When these animations are made by experts, they are actually not abstractions. Animations like this one [https://www.youtube.com/watch?v=X_tYrnv_o6A] actually don't show you an "idea" of how this looks but the actual shape of the individual molecules involved.
The reason we can now for many proteins draw pictures of how the molecule looks on the tiny scale that it is, is the field of structural biology. The scientists working in this field use techniques like X-ray crystallography, nuclear magnetic reconance spectroscopy and cryogenic electron microscopy to determine the structure of a protein at resolutions down to 2.7 Å (Angstrom, 1Å = 0.1nm). Once they manage to get a reliable picture of how a protein molecule looks, they publish their work and submit it to the world-wide protein data bank, which you can access freely using one of three websites: PDBe, PDBj and RCSB.
I tried searching for the proteins in your animation (CD4 and the HIV envelope protein gp120). Some structures do exist for them (e.g. http://www.ebi.ac.uk/pdbe/entry/pdb/2ny1) but they seem to contain only part of what's shown in the animation.
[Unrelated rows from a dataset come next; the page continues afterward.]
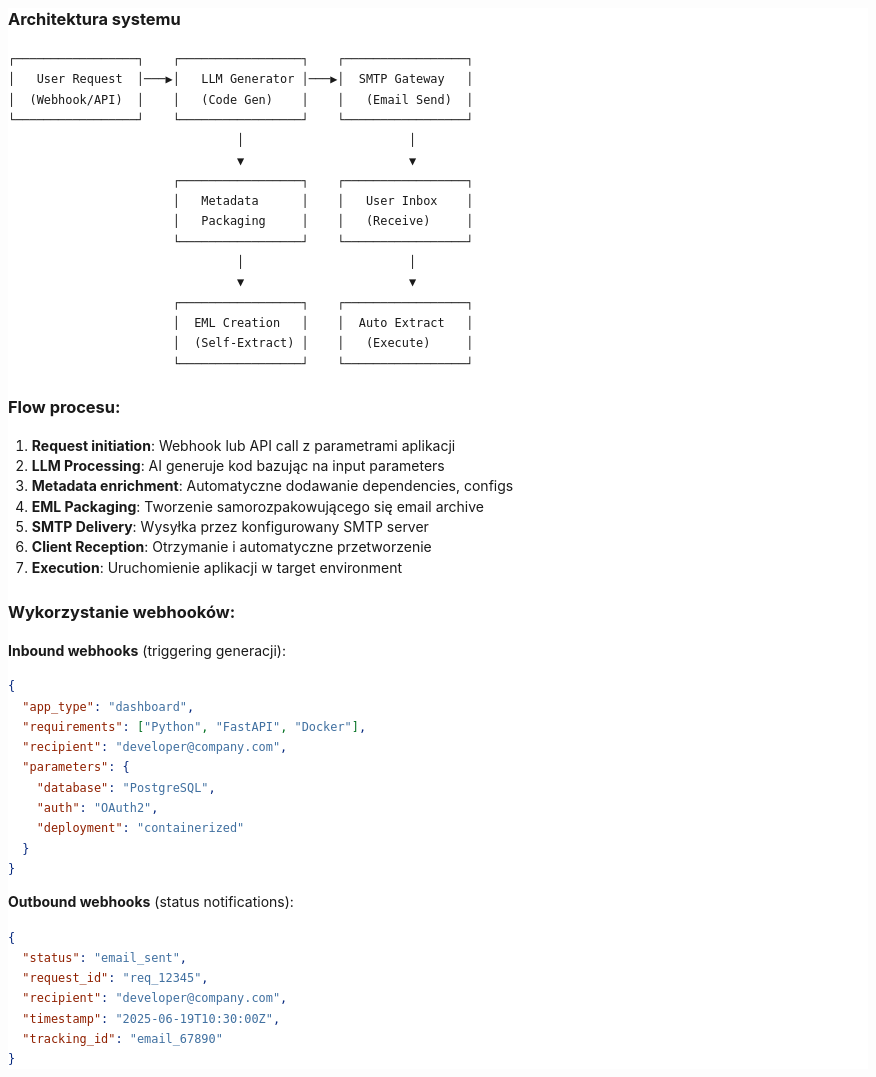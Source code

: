 ### **Architektura systemu**

```
┌─────────────────┐    ┌─────────────────┐    ┌─────────────────┐
│   User Request  │───▶│   LLM Generator │───▶│  SMTP Gateway   │
│  (Webhook/API)  │    │   (Code Gen)    │    │   (Email Send)  │
└─────────────────┘    └─────────────────┘    └─────────────────┘
                                │                       │
                                ▼                       ▼
                       ┌─────────────────┐    ┌─────────────────┐
                       │   Metadata      │    │   User Inbox    │
                       │   Packaging     │    │   (Receive)     │
                       └─────────────────┘    └─────────────────┘
                                │                       │
                                ▼                       ▼
                       ┌─────────────────┐    ┌─────────────────┐
                       │  EML Creation   │    │  Auto Extract   │
                       │  (Self-Extract) │    │   (Execute)     │
                       └─────────────────┘    └─────────────────┘
```

### **Flow procesu:**

1. **Request initiation**: Webhook lub API call z parametrami aplikacji
2. **LLM Processing**: AI generuje kod bazując na input parameters
3. **Metadata enrichment**: Automatyczne dodawanie dependencies, configs
4. **EML Packaging**: Tworzenie samorozpakowującego się email archive
5. **SMTP Delivery**: Wysyłka przez konfigurowany SMTP server
6. **Client Reception**: Otrzymanie i automatyczne przetworzenie
7. **Execution**: Uruchomienie aplikacji w target environment

### **Wykorzystanie webhooków:**

**Inbound webhooks** (triggering generacji):
```json
{
  "app_type": "dashboard",
  "requirements": ["Python", "FastAPI", "Docker"],
  "recipient": "developer@company.com",
  "parameters": {
    "database": "PostgreSQL",
    "auth": "OAuth2",
    "deployment": "containerized"
  }
}
```

**Outbound webhooks** (status notifications):
```json
{
  "status": "email_sent",
  "request_id": "req_12345",
  "recipient": "developer@company.com",
  "timestamp": "2025-06-19T10:30:00Z",
  "tracking_id": "email_67890"
}
```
Often certain parts of proteins can't be identified by structural biology for technical reasons, but we know they must be there based on the genetic information we have, and we can make some educated guesses about what those bits of the protein might look like. It seems in this animation, there was quite a bit of educated guessing involved.
A lot of biological science nowadays goes by the paradigm "seeing is believing". Many modern animations are reproduced from actual recordings where the process shown in the animation can be seen happening in reality. Cell divison for example is an intensively researched process that has been filmed using many different microscopic techniques and focussing on many different parts of the cell, figuring out what each protein or other molecule does during the process. Putting together knowledge from many different teams, you can generate a full picture of what everything is doing at the same time.
As far as reading recommendations go, any basic molecular biology textbook like Molecular Biology of the Cell by Alberts et al. (pick it up from a library), or lectures freely available online should allow you to gradually wrap your head around it.